*** THE DATA ***

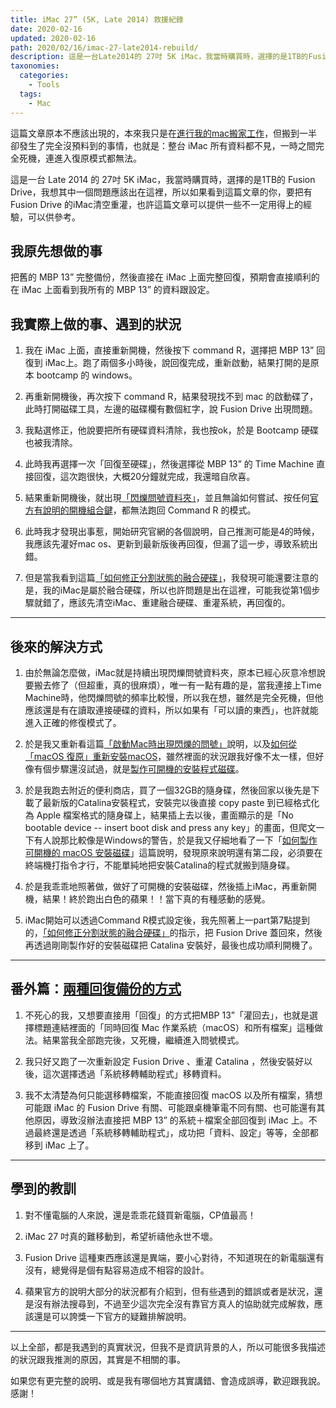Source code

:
 ```yaml
---
title: iMac 27” (5K, Late 2014) 救援紀錄
date: 2020-02-16
updated: 2020-02-16
path: 2020/02/16/imac-27-late2014-rebuild/
description: 這是一台Late2014的 27吋 5K iMac，我當時購買時，選擇的是1TB的Fusion Drive，我想其中一個問題應該出在這裡，所以如果看到這篇文章的你，要把有Fusion Drive的iMac清空重灌，也許這篇文章可以提供一些不一定用得上的經驗，可以供參考。
taxonomies:
  categories: 
    - Tools
  tags: 
    - Mac
---
```


這篇文章原本不應該出現的，本來我只是在[進行我的mac搬家工作](@/blog/2020-mac-data-transfer.md)，但搬到一半卻發生了完全沒預料到的事情，也就是：整台 iMac 所有資料都不見，一時之間完全死機，連進入復原模式都無法。

這是一台 Late 2014 的 27吋 5K iMac，我當時購買時，選擇的是1TB的 Fusion Drive，我想其中一個問題應該出在這裡，所以如果看到這篇文章的你，要把有 Fusion Drive 的iMac清空重灌，也許這篇文章可以提供一些不一定用得上的經驗，可以供參考。

<!-- more -->

## 我原先想做的事

把舊的 MBP 13” 完整備份，然後直接在 iMac 上面完整回復，預期會直接順利的在 iMac 上面看到我所有的 MBP 13” 的資料跟設定。

## 我實際上做的事、遇到的狀況

1. 我在 iMac 上面，直接重新開機，然後按下 command R，選擇把 MBP 13” 回復到 iMac上。跑了兩個多小時後，說回復完成，重新啟動，結果打開的是原本 bootcamp 的 windows。  
    
2. 再重新開機後，再次按下 command R，結果發現找不到 mac 的啟動碟了，此時打開磁碟工具，左邊的磁碟欄有數個紅字，說 Fusion Drive 出現問題。  
    
3. 我點選修正，他說要把所有硬碟資料清除，我也按ok，於是 Bootcamp 硬碟也被我清除。  
    
4. 此時我再選擇一次「回復至硬碟」，然後選擇從 MBP 13” 的 Time Machine 直接回復，這次跑很快，大概20分鐘就完成，我還暗自欣喜。  
    
5. 結果重新開機後，就出現[「閃爍問號資料夾」](https://support.apple.com/zh-tw/HT204156)，並且無論如何嘗試、按任何[官方有說明的開機組合鍵](https://support.apple.com/zh-tw/HT201255)，都無法跑回 Command R 的模式。  
    
6. 此時我才發現出事惹，開始研究官網的各個說明，自己推測可能是4的時候，我應該先灌好mac os、更新到最新版後再回復，但漏了這一步，導致系統出錯。  
    
7. 但是當我看到這篇[「如何修正分割狀態的融合硬碟」](https://support.apple.com/zh-tw/HT207584)，我發現可能還要注意的是，我的iMac是屬於融合硬碟，所以也許問題是出在這裡，可能我從第1個步驟就錯了，應該先清空iMac、重建融合硬碟、重灌系統，再回復的。  
    
---

## 後來的解決方式

1. 由於無論怎麼做，iMac就是持續出現閃爍問號資料夾，原本已經心灰意冷想說要搬去修了（但超重，真的很麻煩），唯一有一點有趣的是，當我連接上Time Machine時，他閃爍問號的頻率比較慢，所以我在想，雖然是完全死機，但他應該還是有在讀取連接硬碟的資料，所以如果有「可以讀的東西」，也許就能進入正確的修復模式了。

2. 於是我又重新看這篇[「啟動Mac時出現閃爍的問號」](https://support.apple.com/zh-tw/HT204323)說明，以及[如何從「macOS 復原」重新安裝macOS](https://support.apple.com/zh-tw/HT204904)，雖然裡面的狀況跟我好像不太一樣，但好像有個步驟還沒試過，就是[製作可開機的安裝程式磁碟](https://support.apple.com/zh-tw/HT201372)。

3. 於是我跑去附近的便利商店，買了一個32GB的隨身碟，然後回家以後先是下載了最新版的Catalina安裝程式，安裝完以後直接 copy paste 到已經格式化為 Apple 檔案格式的隨身碟上，結果插上去以後，畫面顯示的是「No bootable device -- insert boot disk and press any key」的畫面，但爬文一下有人說那比較像是Windows的警告，於是我又仔細地看了一下「[如何製作可開機的 macOS 安裝磁碟](https://support.apple.com/zh-tw/HT201372)」這篇說明，發現原來說明還有第二段，必須要在終端機打指令才行，不能單純地把安裝Catalina的程式就搬到隨身碟。

4. 於是我乖乖地照著做，做好了可開機的安裝磁碟，然後插上iMac，再重新開機，結果！終於跑出白色的蘋果！！當下真的有種感動的感覺。

5. iMac開始可以透過Command R模式設定後，我先照著上一part第7點提到的，[「如何修正分割狀態的融合硬碟」](https://support.apple.com/zh-tw/HT207584)的指示，把 Fusion Drive 蓋回來，然後再透過剛剛製作好的安裝磁碟把 Catalina 安裝好，最後也成功順利開機了。  
    
---

## 番外篇：[兩種回復備份的方式](https://support.apple.com/zh-tw/HT203981)

1. 不死心的我，又想要直接用「回復」的方式把MBP 13”「灌回去」，也就是選擇標題連結裡面的「同時回復 Mac 作業系統（macOS）和所有檔案」這種做法。結果當我全部跑完後，又死機，繼續進入問號模式。

2. 我只好又跑了一次重新設定 Fusion Drive 、重灌 Catalina ，然後安裝好以後，這次選擇透過「系統移轉輔助程式」移轉資料。

3. 我不太清楚為何只能選移轉檔案，不能直接回復 macOS 以及所有檔案，猜想可能跟 iMac 的 Fusion Drive 有關、可能跟桌機筆電不同有關、也可能還有其他原因，導致沒辦法直接把 MBP 13” 的系統＋檔案全部回復到 iMac 上。不過最終還是透過「系統移轉輔助程式」，成功把「資料、設定」等等，全部都移到 iMac 上了。  
    
---

## 學到的教訓

1. 對不懂電腦的人來說，還是乖乖花錢買新電腦，CP值最高！

2. iMac 27 吋真的難移動到，希望祈禱他永世不壞。

3. Fusion Drive 這種東西應該還是異端，要小心對待，不知道現在的新電腦還有沒有，總覺得是個有點容易造成不相容的設計。

4. 蘋果官方的說明大部分的狀況都有介紹到，但有些遇到的錯誤或者是狀況，還是沒有辦法搜尋到，不過至少這次完全沒有靠官方真人的協助就完成解救，應該還是可以誇獎一下官方的疑難排解說明。  
    
---

以上全部，都是我遇到的真實狀況，但我不是資訊背景的人，所以可能很多我描述的狀況跟我推測的原因，其實是不相關的事。

如果您有更完整的說明、或是我有哪個地方其實講錯、會造成誤導，歡迎跟我說。 感謝！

*** End of THE DATA ***

EXERCISE DETAILS. Gather and copy every line of the data in which the string "macOS" is found.

SOLUTION FOR THIS EXERCISE.
2. 於是我又重新看這篇[「啟動Mac時出現閃爍的問號」](https://support.apple.com/zh-tw/HT204323)說明，以及[如何從「macOS 復原」重新安裝macOS](https://support.apple.com/zh-tw/HT204904)，雖然裡面的狀況跟我好像不太一樣，但好像有個步驟還沒試過，就是[製作可開機的安裝程式磁碟](https://support.apple.com/zh-tw/HT201372)。
3. 於是我跑去附近的便利商店，買了一個32GB的隨身碟，然後回家以後先是下載了最新版的Catalina安裝程式，安裝完以後直接 copy paste 到已經格式化為 Apple 檔案格式的隨身碟上，結果插上去以後，畫面顯示的是「No bootable device -- insert boot disk and press any key」的畫面，但爬文一下有人說那比較像是Windows的警告，於是我又仔細地看了一下「[如何製作可開機的 macOS 安裝磁碟](https://support.apple.com/zh-tw/HT201372)」這篇說明，發現原來說明還有第二段，必須要在終端機打指令才行，不能單純地把安裝Catalina的程式就搬到隨身碟。
1. 不死心的我，又想要直接用「回復」的方式把MBP 13”「灌回去」，也就是選擇標題連結裡面的「同時回復 Mac 作業系統（macOS）和所有檔案」這種做法。結果當我全部跑完後，又死機，繼續進入問號模式。
3. 我不太清楚為何只能選移轉檔案，不能直接回復 macOS 以及所有檔案，猜想可能跟 iMac 的 Fusion Drive 有關、可能跟桌機筆電不同有關、也可能還有其他原因，導致沒辦法直接把 MBP 13” 的系統＋檔案全部回復到 iMac 上。不過最終還是透過「系統移轉輔助程式」，成功把「資料、設定」等等，全部都移到 iMac 上了。  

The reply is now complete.